[Data listing]

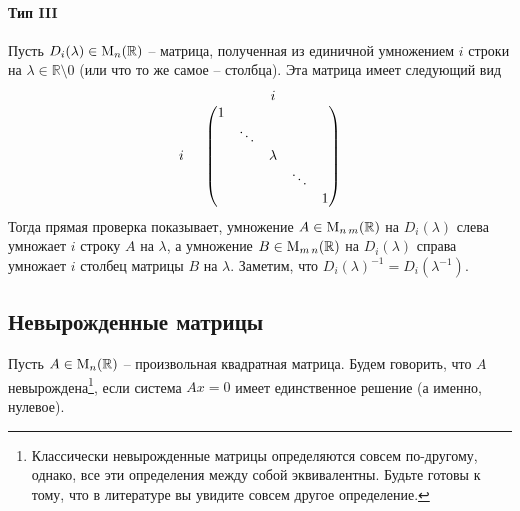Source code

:\paragraph{Тип III} Пусть $D_i(\lambda)\in\operatorname{M}_{n}(\mathbb R)$ -- матрица, полученная из единичной умножением $i$ строки на $\lambda\in\mathbb R\setminus 0$ (или что то же самое -- столбца). Эта матрица имеет следующий вид
\[
\begin{tabular}{cc}
{}&{$i$}\\
{
$
\begin{matrix}
{}\\{}\\{i}\\{}\\{}
\end{matrix}
$}&{
$
\begin{pmatrix}
{1}&{}&{}&{}&{}\\
{}&{\ddots}&{}&{}&{}\\
{}&{}&{\lambda}&{}&{}\\
{}&{}&{}&{\ddots}&{}\\
{}&{}&{}&{}&{1}\\
\end{pmatrix}
$
}
\end{tabular}
\]
Тогда прямая проверка показывает, умножение $A\in\operatorname{M}_{n\,m}(\mathbb R)$ на $D_i(\lambda)$ слева умножает $i$ строку $A$ на $\lambda$, а умножение $B\in\operatorname{M}_{m\,n}(\mathbb R)$ на $D_i(\lambda)$ справа умножает $i$ столбец матрицы $B$ на $\lambda$. Заметим, что $D_i(\lambda)^{-1}= D_i(\lambda^{-1})$.

\subsection{Невырожденные матрицы}


Пусть $A\in\operatorname{M}_{n}(\mathbb R)$ -- произвольная квадратная матрица. Будем говорить, что $A$ невырождена\footnote{Классически невырожденные матрицы определяются совсем по-другому, однако, все эти определения между собой эквивалентны. Будьте готовы к тому, что в литературе вы увидите совсем другое определение.}, если система $Ax = 0$ имеет единственное решение (а именно, нулевое). 

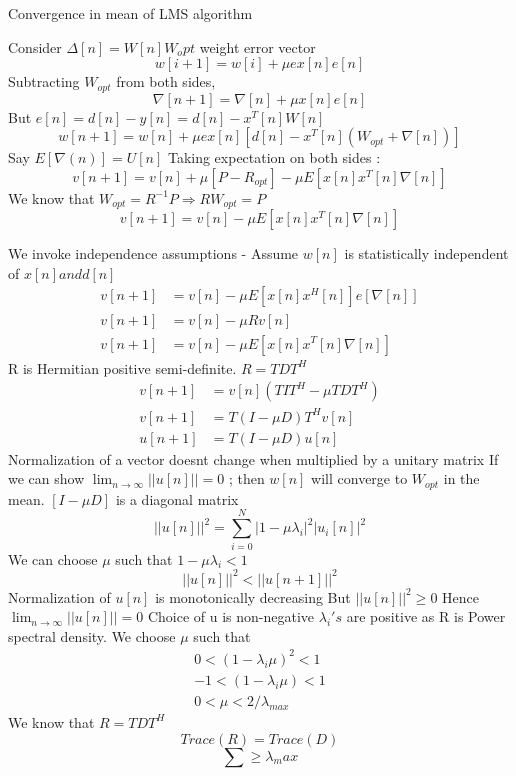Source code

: Convergence in mean of LMS algorithm

Consider $\Delta[n]= W[n]W_opt$ weight error vector
$$  w[i+1] = w[i] + \mu ex[n]e[n] $$
Subtracting $W_{opt}$ from both sides,
$$  \nabla[n+1] = \nabla[n] + \mu x[n]e[n] $$
But $ e[n]=d[n]-y[n] = d[n]-x^T[n]W[n]$
$$  w[n+1] = w[n] + \mu ex[n][d[n]-x^T[n](W_{opt}+\nabla[n])]$$
Say $E[\nabla(n)]=U[n]$
Taking expectation on both sides :
$$  v[n+1] = v[n] + \mu [P -R_{opt}]-\mu E[x[n]x^T[n]\nabla[n]]$$
We know that $W_{opt}=R^{-1}P \Rightarrow RW_{opt}=P$
$$  v[n+1] = v[n] -\mu E[x[n]x^T[n]\nabla[n]]$$

We invoke independence assumptions - 
Assume $w[n]$ is statistically independent of $x[n] and d[n]$
\begin{align*}  v[n+1] &= v[n] -\mu E[x[n]x^H[n]]e[\nabla[n]] \\
  v[n+1] &= v[n] -\mu Rv[n] \\
  v[n+1] &= v[n] -\mu E[x[n]x^T[n]\nabla[n]] \end{align*}
R is Hermitian positive semi-definite.
$R=TDT^H$
\begin{align*}  v[n+1] &= v[n](TIT^{H} - \mu TDT^{H})
\\  v[n+1] &= T(I-\mu D)T^Hv[n]
\\  u[n+1] &= T(I-\mu D)u[n]\end{align*}
Normalization of a vector doesnt change when multiplied by a unitary matrix
If we can show $\lim_{n\to\infty}||u[n]||=0$ ; then $w[n]$ will converge to $W_{opt}$ in the mean.
$[I-\mu D]$ is a diagonal matrix
$$||u[n]||^2=\sum_{i=0}^{N}|1-\mu\lambda_i|^2|u_i[n]|^2 $$
We can choose $\mu$ such that $1-\mu\lambda_i < 1$
$$||u[n]||^2 < ||u[n+1]||^2$$
Normalization of $u[n]$ is monotonically decreasing 
But $||u[n]||^2\geq 0$
Hence $\lim_{n\to\infty}||u[n]||=0$
Choice of u is non-negative
$\lambda_i's$ are positive as R is Power spectral density.
We choose $\mu$ such that
\begin{align*} 0<(1-\lambda_i \mu)^2<1 
\\ -1<(1-\lambda_i\mu)<1
\\ 0<\mu<2/\lambda_{max}\end{align*}
We know that $R=TDT^H$
$$Trace(R)=Trace(D)$$
$$\sum \geq \lambda_max$$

[/Data listing]

= Work order =
Where does "mean" appear in the records above? Copy each line that holds it.

= Output of the task =
: Convergence in mean of LMS algorithm
If we can show $\lim_{n\to\infty}||u[n]||=0$ ; then $w[n]$ will converge to $W_{opt}$ in the mean.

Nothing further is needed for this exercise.